Speaking of the organic bandwagon, do you buy organic? I prefer to because I truly believe the mantra garbage in garbage out. That doesn’t mean that I don’t eat garbage, because I do and my jeans will testify to this fact. If you see me at the grocery store, you’ll see a cart full of:
- Organic fruits
- Organic Vegetables
- Organic Rice
- Organic Whole Grains
- Organic Cereal—the kind you need a set of wooly mammoth teeth to chew, but you won’t get hungry again today if you eat ½ cup of it.
- Ben & Jerry’s ice-cream, because you only live once.
- A family size bag of SmartCorn. #Let’sPretendThisisPartofAHealthyDiet #ItProbablyWon’tLastTheNight
If you spend a few hectic days visiting you’ll find that meals also consist of:
- Panera salads—after a rough day nothing tastes as good as food someone else made fast. You know it’s true.
- Rice Krispy treats I made for the kids and they didn’t finish, so all bets are off. #MomProblems
- Either mine or one of the kid’s emergency dark chocolate stashes. It happens. #WhatKindOfMotherStealsChocolate?
- Take-out from wherever the heck someone wants it and I don’t really care what it’s made out of when I run out of energy inside a pile of paperwork. #RealLife
I’m on the hashtag bandwagon too, btw.
Not to mention the Acronym Bandwagon:
- LOLFR – I heard that LOL is the top lie on the Internet, so I add For Real.
- Do you make up your own acronyms? I like GGP instead of BRB.
For awhile I was on the extreme sports bandwagon. Since bruising my tailbone during a mud run (yeah, I was the one on top the fifteen foot mudslide screaming Don’t Be a Girl) I’ve all but lost interest in extreme sports. (She says from a rustic cabin deep in the bush because extreme vacations rock it.) My new extreme sport activities now include:
- Walking my ten thousand healing steps deep in the wilderness.
- Swatting mosquitoes.
- Tripping over tree roots.
- Swatting black flies.
- Being the first person down a path every morning which gives you the spider web yoga-like freak out stretch. #It’sAThing #GetItOffGetItOff
- Doing the bear-track/moose-track identification and worry during aforementioned walk.
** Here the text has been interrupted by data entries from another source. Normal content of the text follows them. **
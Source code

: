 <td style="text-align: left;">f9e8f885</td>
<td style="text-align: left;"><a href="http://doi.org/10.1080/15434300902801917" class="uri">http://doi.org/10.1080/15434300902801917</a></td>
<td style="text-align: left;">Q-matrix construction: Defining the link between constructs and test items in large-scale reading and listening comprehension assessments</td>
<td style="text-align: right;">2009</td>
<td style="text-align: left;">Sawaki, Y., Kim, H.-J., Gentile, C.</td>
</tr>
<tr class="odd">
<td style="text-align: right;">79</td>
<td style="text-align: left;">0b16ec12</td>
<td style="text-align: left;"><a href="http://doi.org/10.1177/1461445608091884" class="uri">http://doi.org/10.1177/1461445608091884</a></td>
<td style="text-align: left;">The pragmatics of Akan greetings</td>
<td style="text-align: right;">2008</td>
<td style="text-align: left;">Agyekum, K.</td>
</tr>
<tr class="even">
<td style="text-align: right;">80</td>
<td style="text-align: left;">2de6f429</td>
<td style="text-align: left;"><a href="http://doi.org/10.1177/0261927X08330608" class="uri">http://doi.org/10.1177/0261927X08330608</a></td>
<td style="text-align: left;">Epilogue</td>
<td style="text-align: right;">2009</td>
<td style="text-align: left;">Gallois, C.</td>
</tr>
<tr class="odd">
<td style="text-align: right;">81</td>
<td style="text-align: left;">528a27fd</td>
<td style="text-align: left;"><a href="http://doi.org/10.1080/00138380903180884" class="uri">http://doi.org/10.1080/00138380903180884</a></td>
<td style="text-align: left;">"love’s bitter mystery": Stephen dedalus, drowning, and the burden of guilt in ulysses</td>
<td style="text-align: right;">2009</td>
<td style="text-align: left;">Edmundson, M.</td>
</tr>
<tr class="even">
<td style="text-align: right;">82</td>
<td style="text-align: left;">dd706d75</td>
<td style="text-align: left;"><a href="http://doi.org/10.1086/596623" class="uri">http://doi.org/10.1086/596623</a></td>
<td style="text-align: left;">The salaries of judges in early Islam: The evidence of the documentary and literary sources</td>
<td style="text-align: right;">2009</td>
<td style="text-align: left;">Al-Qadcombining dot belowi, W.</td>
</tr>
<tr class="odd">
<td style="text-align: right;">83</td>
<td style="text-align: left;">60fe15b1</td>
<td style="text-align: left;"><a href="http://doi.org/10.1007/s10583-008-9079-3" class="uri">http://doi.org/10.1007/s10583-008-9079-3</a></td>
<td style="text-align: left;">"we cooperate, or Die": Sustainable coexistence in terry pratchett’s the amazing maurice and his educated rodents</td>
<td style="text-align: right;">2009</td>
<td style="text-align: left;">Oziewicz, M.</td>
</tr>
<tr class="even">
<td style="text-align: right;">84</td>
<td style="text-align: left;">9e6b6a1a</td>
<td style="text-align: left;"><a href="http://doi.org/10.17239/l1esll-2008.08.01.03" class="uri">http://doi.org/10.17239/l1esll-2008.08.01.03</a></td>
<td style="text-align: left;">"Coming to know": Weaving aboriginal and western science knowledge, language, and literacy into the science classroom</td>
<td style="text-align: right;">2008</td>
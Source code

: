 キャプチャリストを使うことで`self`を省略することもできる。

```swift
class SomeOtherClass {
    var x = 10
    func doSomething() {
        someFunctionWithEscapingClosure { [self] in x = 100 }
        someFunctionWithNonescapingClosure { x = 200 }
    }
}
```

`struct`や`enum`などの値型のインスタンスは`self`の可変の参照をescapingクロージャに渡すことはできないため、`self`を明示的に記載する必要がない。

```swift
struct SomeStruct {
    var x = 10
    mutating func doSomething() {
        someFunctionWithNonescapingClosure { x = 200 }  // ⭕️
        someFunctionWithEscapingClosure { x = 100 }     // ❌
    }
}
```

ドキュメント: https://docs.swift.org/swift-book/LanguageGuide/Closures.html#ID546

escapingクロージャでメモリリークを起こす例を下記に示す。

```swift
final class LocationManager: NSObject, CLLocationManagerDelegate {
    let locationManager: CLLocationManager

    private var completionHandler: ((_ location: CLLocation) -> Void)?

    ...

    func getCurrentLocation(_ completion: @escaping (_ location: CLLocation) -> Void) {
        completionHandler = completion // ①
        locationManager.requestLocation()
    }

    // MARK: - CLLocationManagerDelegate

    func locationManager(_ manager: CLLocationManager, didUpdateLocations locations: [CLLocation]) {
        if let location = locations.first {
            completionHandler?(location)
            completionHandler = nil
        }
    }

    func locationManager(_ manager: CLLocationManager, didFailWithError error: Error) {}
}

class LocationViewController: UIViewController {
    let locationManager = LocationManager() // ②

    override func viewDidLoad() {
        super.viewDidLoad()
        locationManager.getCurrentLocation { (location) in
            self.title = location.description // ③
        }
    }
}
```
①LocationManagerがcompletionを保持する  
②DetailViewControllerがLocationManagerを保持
- Finding out that it is actually baby birds you ought to worry about, because their Mamas do not appreciate your admiration. #TheBirdDodgeIsNotADanceMove #BirdsAreRaptors #BelieveIt
- Forcing everyone in the fishing boat to hit the deck every time you cast. #SorrySorry #SpazFishing #It’sAllIGot
|S. R. Karfelt|
The best part about bandwagon jumping is you can jump on or off any time you like, just tuck and roll on that exit. Is jumping off the bandwagon an extreme sport? Feel free to share your bandwagons, or add to mine. I’d especially like it if you’d make GGP a thing or #SpazFishing.